Botelho Bruno G, Reis Nádia, Oliveira Leandro S, Sena Marcelo M
Departamento de Química, ICEx, Universidade Federal de Minas Gerais, 31270-901 Belo Horizonte, MG, Brazil.
Faculdade de Farmácia, Universidade Federal de Minas Gerais, 31270-901 Belo Horizonte, MG, Brazil.
Food Chem. 2015 Aug 15;181:31-7. doi: 10.1016/j.foodchem.2015.02.077. Epub 2015 Feb 20.

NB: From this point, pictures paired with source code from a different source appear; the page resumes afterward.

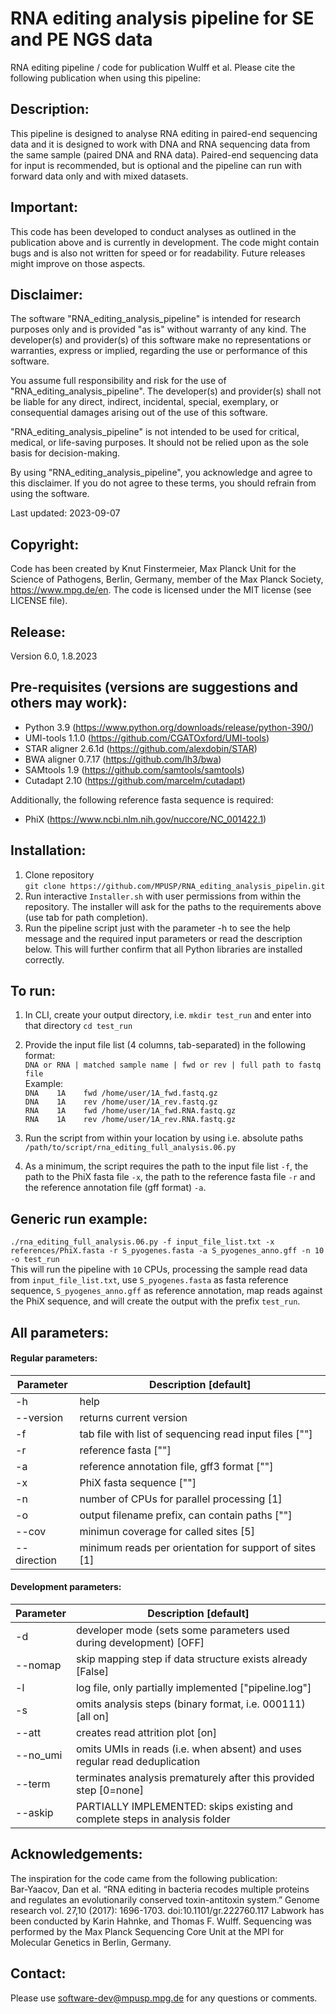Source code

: # RNA editing analysis pipeline for SE and PE NGS data
RNA editing pipeline / code for publication Wulff et al.
Please cite the following publication when using this pipeline:<br>

## Description:
This pipeline is designed to analyse RNA editing in paired-end sequencing data and it is designed to work with DNA and RNA sequencing data from the same sample (paired DNA and RNA data). Paired-end sequencing data for input is recommended, but is optional and the pipeline can run with forward data only and with mixed datasets.

## Important:
This code has been developed to conduct analyses as outlined in the publication above and is currently in development. The code might contain bugs and is also not written for speed or for readability. Future releases might improve on those aspects.

## Disclaimer:

The software "RNA_editing_analysis_pipeline" is intended for research purposes only and is provided "as is" without warranty of any kind. The developer(s) and provider(s) of this software make no representations or warranties, express or implied, regarding the use or performance of this software.

You assume full responsibility and risk for the use of "RNA_editing_analysis_pipeline". The developer(s) and provider(s) shall not be liable for any direct, indirect, incidental, special, exemplary, or consequential damages arising out of the use of this software.

"RNA_editing_analysis_pipeline" is not intended to be used for critical, medical, or life-saving purposes. It should not be relied upon as the sole basis for decision-making.

By using "RNA_editing_analysis_pipeline", you acknowledge and agree to this disclaimer. If you do not agree to these terms, you should refrain from using the software.

Last updated: 2023-09-07

## Copyright:
Code has been created by Knut Finstermeier, Max Planck Unit for the Science of Pathogens, Berlin, Germany, member of the Max Planck Society, https://www.mpg.de/en. The code is licensed under the MIT license (see LICENSE file).

## Release:
Version 6.0, 1.8.2023

## Pre-requisites (versions are suggestions and others may work):
- Python 3.9 (https://www.python.org/downloads/release/python-390/)
- UMI-tools 1.1.0 (https://github.com/CGATOxford/UMI-tools)
- STAR aligner 2.6.1d (https://github.com/alexdobin/STAR)
- BWA aligner 0.7.17 (https://github.com/lh3/bwa)
- SAMtools 1.9 (https://github.com/samtools/samtools)
- Cutadapt 2.10 (https://github.com/marcelm/cutadapt)

Additionally, the following reference fasta sequence is required:
- PhiX (https://www.ncbi.nlm.nih.gov/nuccore/NC_001422.1)

## Installation:
1. Clone repository<br>```git clone https://github.com/MPUSP/RNA_editing_analysis_pipelin.git```
2. Run interactive ```Installer.sh``` with user permissions from within the repository. The installer will ask for the paths to the requirements above (use tab for path completion).
3. Run the pipeline script just with the parameter -h to see the help message and the required input parameters or read the description below. This will further confirm that all Python libraries are installed correctly.

## To run:
1. In CLI, create your output directory, i.e. ```mkdir test_run``` and enter into that directory ```cd test_run```
2. Provide the input file list (4 columns, tab-separated) in the following format:<br>
```DNA or RNA | matched sample name | fwd or rev | full path to fastq file```<br>
Example:<br>
```DNA    1A	fwd	/home/user/1A_fwd.fastq.gz```<br>
```DNA    1A	rev	/home/user/1A_rev.fastq.gz```<br>
```RNA    1A	fwd	/home/user/1A_fwd.RNA.fastq.gz```<br>
```RNA    1A	rev	/home/user/1A_rev.RNA.fastq.gz```<br>

3. Run the script from within your location by using i.e. absolute paths ```/path/to/script/rna_editing_full_analysis.06.py```
4. As a minimum, the script requires the path to the input file list ```-f```, the path to the PhiX fasta file ```-x```, the path to the reference fasta file ```-r``` and the reference annotation file (gff format) ```-a```.

## Generic run example:
```./rna_editing_full_analysis.06.py -f input_file_list.txt -x references/PhiX.fasta -r S_pyogenes.fasta -a S_pyogenes_anno.gff -n 10 -o test_run```<br>
This will run the pipeline with ```10``` CPUs, processing the sample read data from ```input_file_list.txt```, use ```S_pyogenes.fasta``` as fasta reference sequence, ```S_pyogenes_anno.gff``` as reference annotation, map reads against the PhiX sequence, and will create the output with the prefix ```test_run```.

## All parameters:
#### Regular parameters:
| Parameter | Description [default] |
| --- | --- |
| -h | help |
| --version | returns current version |
| -f | tab file with list of sequencing read input files [""] |
| -r | reference fasta [""] |
| -a | reference annotation file, gff3 format [""]<br> |
| -x | PhiX fasta sequence [""] |
| -n | number of CPUs for parallel processing [1] |
| -o | output filename prefix, can contain paths [""] |
| --cov | minimun coverage for called sites [5] |
| --direction | minimum reads per orientation for support of sites [1] |

#### Development parameters:
| Parameter | Description [default] |
| --- | --- |
| -d | developer mode (sets some parameters used during development) [OFF] |
| --nomap | skip mapping step if data structure exists already [False] |
| -l | log file, only partially implemented ["pipeline.log"] |
| -s | omits analysis steps (binary format, i.e. 000111) [all on] |
| --att | creates read attrition plot [on] |
| --no_umi | omits UMIs in reads (i.e. when absent) and uses regular read deduplication |
| --term | terminates analysis prematurely after this provided step [0=none] |
| --askip | PARTIALLY IMPLEMENTED: skips existing and complete steps in analysis folder |

## Acknowledgements:
The inspiration for the code came from the following publication:<br>
Bar-Yaacov, Dan et al. “RNA editing in bacteria recodes multiple proteins and regulates an evolutionarily conserved toxin-antitoxin system.” Genome research vol. 27,10 (2017): 1696-1703. doi:10.1101/gr.222760.117
Labwork has been conducted by Karin Hahnke, and Thomas F. Wulff. Sequencing was performed by the Max Planck Sequencing Core Unit at the MPI for Molecular Genetics in Berlin, Germany.

## Contact:
Please use software-dev@mpusp.mpg.de for any questions or comments.
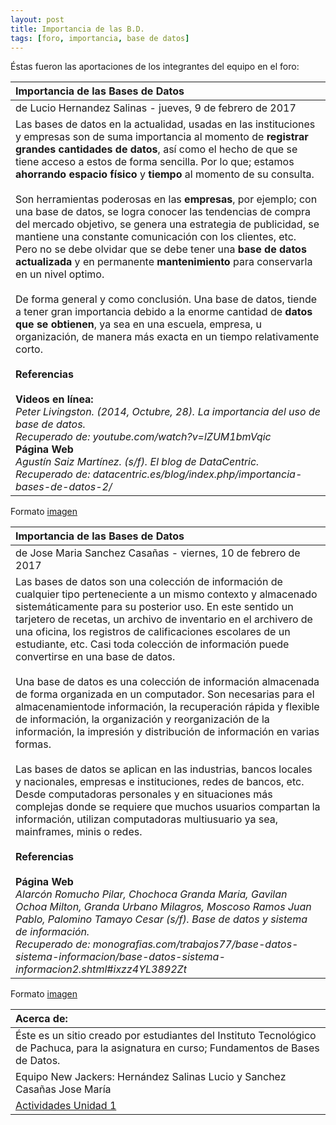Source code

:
 ```yaml
---
layout: post
title: Importancia de las B.D.
tags: [foro, importancia, base de datos]
---
```

<p style="text-align: justify;">
Éstas fueron las aportaciones de los integrantes del equipo en el foro:</p>

| Importancia de las Bases de Datos  |
| :------- | 
| de Lucio Hernandez Salinas - jueves, 9 de febrero de 2017 | 
| Las bases de datos en la actualidad, usadas en las instituciones y empresas son de suma importancia al momento de __registrar grandes cantidades de datos__, así como el hecho de que se tiene acceso a estos de forma sencilla. Por lo que; estamos __ahorrando espacio físico__ y __tiempo__ al momento de su consulta.  <br><br>Son herramientas poderosas en las __empresas__, por ejemplo; con una base de datos, se logra conocer las tendencias de compra del mercado objetivo, se genera una estrategia de publicidad, se mantiene una constante comunicación con los clientes, etc. Pero no se debe olvidar que se debe tener una __base de datos actualizada__ y en permanente __mantenimiento__ para conservarla en un nivel optimo.  <br><br>De forma general y como conclusión. Una base de datos, tiende a tener gran importancia debido a la enorme cantidad de __datos que se obtienen__, ya sea en una escuela, empresa, u organización, de manera más exacta en un tiempo relativamente corto.  <br><br>__Referencias__  <br><br>__Videos en línea:__  <br>_Peter Livingston. (2014, Octubre, 28). La importancia del uso de base de datos.<br>Recuperado de: youtube.com/watch?v=lZUM1bmVqic_<br>__Página Web__<br>_Agustín Saiz Martínez. (s/f). El blog de DataCentric.<br>Recuperado de: datacentric.es/blog/index.php/importancia-bases-de-datos-2/_

Formato [imagen](https://basededatostec.github.io/img/aporte.png "clic para ver el aporte")

| Importancia de las Bases de Datos  |
| :------- | 
| de Jose Maria Sanchez Casañas - viernes, 10 de febrero de 2017 | 
| Las bases de datos son una colección de información de cualquier tipo perteneciente a un mismo contexto y almacenado sistemáticamente para su posterior uso. En este sentido un tarjetero de recetas, un archivo de inventario en el archivero de una oficina, los registros de calificaciones escolares de un estudiante, etc. Casi toda colección de información puede convertirse en una base de datos.  <br><br>Una base de datos  es una colección de información almacenada de forma organizada en un computador. Son necesarias para el almacenamientode información, la recuperación rápida y flexible de información, la organización y reorganización de la información, la impresión y distribución de información en varias formas.   <br><br>Las bases de datos se aplican en las industrias, bancos locales y nacionales, empresas e instituciones, redes de bancos, etc. Desde computadoras personales y en situaciones más complejas donde se requiere que muchos usuarios compartan la información, utilizan computadoras multiusuario ya sea, mainframes, minis o redes.  <br><br>__Referencias__  <br><br>__Página Web__  <br>_Alarcón Romucho Pilar, Chochoca Granda Maria, Gavilan Ochoa Milton, Granda Urbano Milagros, Moscoso Ramos Juan Pablo, Palomino Tamayo Cesar (s/f). Base de datos y sistema de información.<br>Recuperado de: monografias.com/trabajos77/base-datos-sistema-informacion/base-datos-sistema-informacion2.shtml#ixzz4YL3892Zt_

Formato [imagen](https://basededatostec.github.io/img/aportacion.png "clic para ver el aporte")


|  Acerca de: | 
| :------ | 
| Éste es un sitio creado por estudiantes del Instituto Tecnológico de Pachuca, para la asignatura en curso; Fundamentos de Bases de Datos. | 
| Equipo New Jackers: Hernández Salinas Lucio y Sanchez Casañas Jose María |
| <a href="https://basededatostec.github.io/unidaduno/">Actividades Unidad 1</a> |

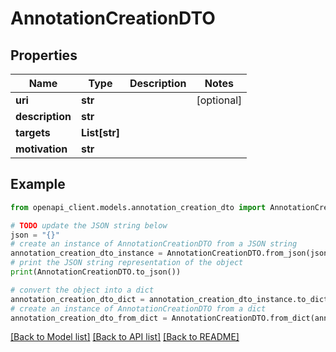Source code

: # AnnotationCreationDTO


## Properties

Name | Type | Description | Notes
------------ | ------------- | ------------- | -------------
**uri** | **str** |  | [optional] 
**description** | **str** |  | 
**targets** | **List[str]** |  | 
**motivation** | **str** |  | 

## Example

```python
from openapi_client.models.annotation_creation_dto import AnnotationCreationDTO

# TODO update the JSON string below
json = "{}"
# create an instance of AnnotationCreationDTO from a JSON string
annotation_creation_dto_instance = AnnotationCreationDTO.from_json(json)
# print the JSON string representation of the object
print(AnnotationCreationDTO.to_json())

# convert the object into a dict
annotation_creation_dto_dict = annotation_creation_dto_instance.to_dict()
# create an instance of AnnotationCreationDTO from a dict
annotation_creation_dto_from_dict = AnnotationCreationDTO.from_dict(annotation_creation_dto_dict)
```
[[Back to Model list]](../README.md#documentation-for-models) [[Back to API list]](../README.md#documentation-for-api-endpoints) [[Back to README]](../README.md)



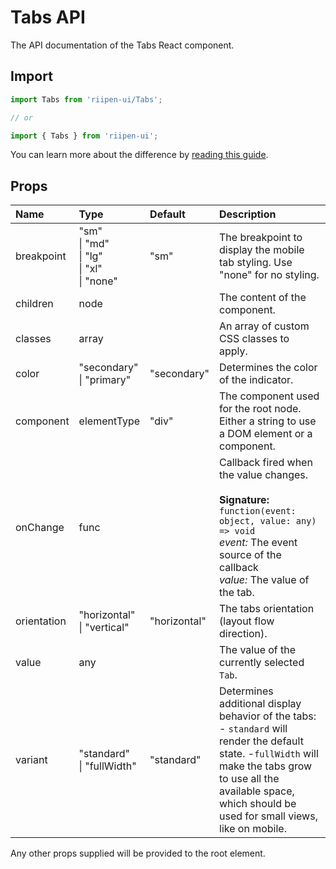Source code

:<!--- This documentation is automatically generated, do not try to edit it. -->

# Tabs API

<p class="description">The API documentation of the Tabs React component.</p>

## Import

```js
import Tabs from 'riipen-ui/Tabs';

// or

import { Tabs } from 'riipen-ui';
```

You can learn more about the difference by [reading this guide](/guides/bundle-size).

## Props

| Name | Type | Default | Description |
|:-----|:-----|:--------|:------------|
| <span class="prop-name">breakpoint</span> | <span class="prop-type">"sm"<br>&#124;&nbsp;"md"<br>&#124;&nbsp;"lg"<br>&#124;&nbsp;"xl"<br>&#124;&nbsp;"none"</span> | <span class="prop-default">"sm"</span> | The breakpoint to display the mobile tab styling. Use "none" for no styling. |
| <span class="prop-name">children</span> | <span class="prop-type">node</span> |  | The content of the component. |
| <span class="prop-name">classes</span> | <span class="prop-type">array</span> |  | An array of custom CSS classes to apply. |
| <span class="prop-name">color</span> | <span class="prop-type">"secondary"<br>&#124;&nbsp;"primary"</span> | <span class="prop-default">"secondary"</span> | Determines the color of the indicator. |
| <span class="prop-name">component</span> | <span class="prop-type">elementType</span> | <span class="prop-default">"div"</span> | The component used for the root node. Either a string to use a DOM element or a component. |
| <span class="prop-name">onChange</span> | <span class="prop-type">func</span> |  | Callback fired when the value changes.<br><br>**Signature:**<br>`function(event: object, value: any) => void`<br>*event:* The event source of the callback<br>*value:* The value of the tab. |
| <span class="prop-name">orientation</span> | <span class="prop-type">"horizontal"<br>&#124;&nbsp;"vertical"</span> | <span class="prop-default">"horizontal"</span> | The tabs orientation (layout flow direction). |
| <span class="prop-name">value</span> | <span class="prop-type">any</span> |  | The value of the currently selected `Tab`. |
| <span class="prop-name">variant</span> | <span class="prop-type">"standard"<br>&#124;&nbsp;"fullWidth"</span> | <span class="prop-default">"standard"</span> | Determines additional display behavior of the tabs:<br> - `standard` will render the default state.  -`fullWidth` will make the tabs grow to use all the available space,  which should be used for small views, like on mobile. |


Any other props supplied will be provided to the root element.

This paper proposed a new screening method for the simultaneous detection of five common adulterants in raw cow milk by using attenuated total reflectance (ATR) mid infrared spectroscopy and multivariate supervised classification (partial least squares discrimination analysis - PLSDA). The method was able to detect the presence of the adulterants water, starch, sodium citrate, formaldehyde and sucrose in milk samples containing from one up to five of these analytes, in the range of 0.5-10% w/v. A multivariate qualitative validation was performed, estimating specific figures of merit, such as false positive and false negative rates, selectivity, specificity and efficiency rates, accordance and concordance. The proposed method does not need any sample pretreatment, requires a small amount of sample (30 μL), is fast and simple, being suitable for the control of raw milk in a dairy industry or for the quality inspection of commercialized milk.
本文提出了一种利用衰减全反射(ATR)中红外光谱和多元监督分类(偏最小二乘判别分析 - PLSDA)同时检测生牛奶中五种常见掺假物的新筛选方法。该方法能够在含有上述一种至五种分析物的牛奶样品中,检测出浓度范围为0.5 - 10% w/v的掺假物水、淀粉、柠檬酸钠、甲醛和蔗糖。进行了多变量定性验证,估算了诸如假阳性和假阴性率、选择性、特异性和效率率、一致性和协调性等特定的品质因数。所提出的方法无需任何样品预处理,所需样品量少(30 μL),快速简便,适用于乳制品行业中生牛奶的检测或商业化牛奶的质量检验。